▶ Work required: Below are some entries. Repeat exactly the lines from the one with "- The output" through the one with "Next, this file", and only those.

····················

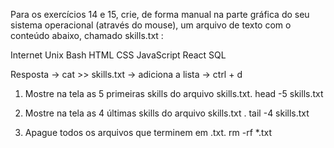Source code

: Para os exercícios 14 e 15, crie, de forma manual na parte gráfica do seu sistema operacional (através do mouse), um arquivo de texto com o conteúdo abaixo, chamado skills.txt :

Internet
Unix
Bash
HTML
CSS
JavaScript
React
SQL

Resposta -> cat >> skills.txt -> adiciona a lista -> ctrl + d

1. Mostre na tela as 5 primeiras skills do arquivo skills.txt.
head -5 skills.txt

2. Mostre na tela as 4 últimas skills do arquivo skills.txt .
tail -4 skills.txt

3. Apague todos os arquivos que terminem em .txt.
rm -rf *.txt



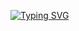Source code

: [![Typing SVG](https://readme-typing-svg.demolab.com/?lines=Hello+Im+of+Spika;I+Love+Programming)](https://git.io/typing-svg)
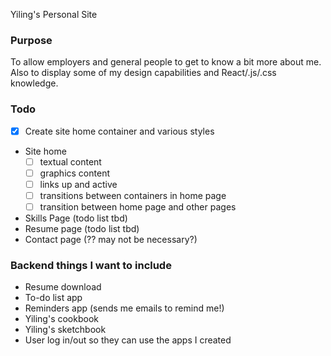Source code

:Yiling's Personal Site

### Purpose

To allow employers and general people to get to know a bit more about me.
Also to display some of my design capabilities and React/.js/.css knowledge.

### Todo

- [x] Create site home container and various styles
- Site home
  - [ ] textual content
  - [ ] graphics content
  - [ ] links up and active
  - [ ] transitions between containers in home page
  - [ ] transition between home page and other pages
- Skills Page (todo list tbd)
- Resume page (todo list tbd)
- Contact page (?? may not be necessary?)

### Backend things I want to include

- Resume download
- To-do list app
- Reminders app (sends me emails to remind me!)
- Yiling's cookbook
- Yiling's sketchbook
- User log in/out so they can use the apps I created
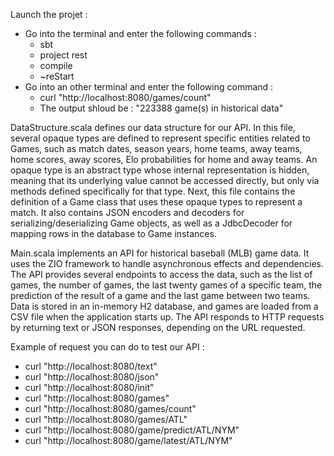 Launch the projet : 
- Go into the terminal and enter the following commands : 
    - sbt
    - project rest
    - compile
    - ~reStart
- Go into an other terminal and enter the following command : 
    - curl "http://localhost:8080/games/count" 
    - The output shloud be : "223388 game(s) in historical data"

DataStructure.scala defines our data structure for our API. 
In this file, several opaque types are defined to represent specific entities related to Games, such as match dates, season years, home teams, away teams, home scores, away scores, Elo probabilities for home and away teams.
An opaque type is an abstract type whose internal representation is hidden, meaning that its underlying value cannot be accessed directly, but only via methods defined specifically for that type. 
Next, this file contains the definition of a Game class that uses these opaque types to represent a match. It also contains JSON encoders and decoders for serializing/deserializing Game objects, as well as a JdbcDecoder for mapping rows in the database to Game instances.

Main.scala implements an API for historical baseball (MLB) game data. It uses the ZIO framework to handle asynchronous effects and dependencies. The API provides several endpoints to access the data, such as the list of games, the number of games, the last twenty games of a specific team, the prediction of the result of a game and the last game between two teams. Data is stored in an in-memory H2 database, and games are loaded from a CSV file when the application starts up. The API responds to HTTP requests by returning text or JSON responses, depending on the URL requested.

Example of request you can do to test our API : 
- curl "http://localhost:8080/text"
- curl "http://localhost:8080/json"
- curl "http://localhost:8080/init"
- curl "http://localhost:8080/games"
- curl "http://localhost:8080/games/count"
- curl "http://localhost:8080/games/ATL"
- curl "http://localhost:8080/game/predict/ATL/NYM"
- curl "http://localhost:8080/game/latest/ATL/NYM"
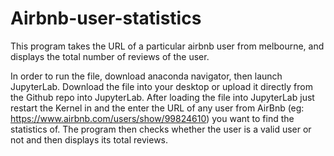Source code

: # Airbnb-user-statistics
This program takes the URL of a particular airbnb user from melbourne, and displays the total number of reviews of the user.

In order to run the file, download anaconda navigator, then launch JupyterLab.
Download the file into your desktop or upload it directly from the Github repo into JupyterLab.
After loading the file into JupyterLab just restart the Kernel in and the enter the URL of any user from AirBnb (eg: https://www.airbnb.com/users/show/99824610) you want to find the statistics of.
The program then checks whether the user is a valid user or not and then displays its total reviews.

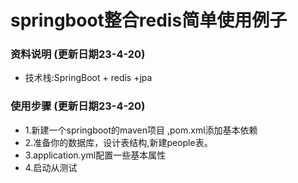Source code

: # springboot整合redis简单使用例子

### 资料说明 (更新日期23-4-20)

* 技术栈:SpringBoot + redis +jpa

### 使用步骤 (更新日期23-4-20)

* 1.新建一个springboot的maven项目 ,pom.xml添加基本依赖
* 2.准备你的数据库，设计表结构,新建people表。
* 3.application.yml配置一些基本属性
* 4.启动从测试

····················

▶ Worked solution:
    - The output shloud be : "223388 game(s) in historical data"

DataStructure.scala defines our data structure for our API. 
In this file, several opaque types are defined to represent specific entities related to Games, such as match dates, season years, home teams, away teams, home scores, away scores, Elo probabilities for home and away teams.
An opaque type is an abstract type whose internal representation is hidden, meaning that its underlying value cannot be accessed directly, but only via methods defined specifically for that type. 
Next, this file contains the definition of a Game class that uses these opaque types to represent a match. It also contains JSON encoders and decoders for serializing/deserializing Game objects, as well as a JdbcDecoder for mapping rows in the database to Game instances.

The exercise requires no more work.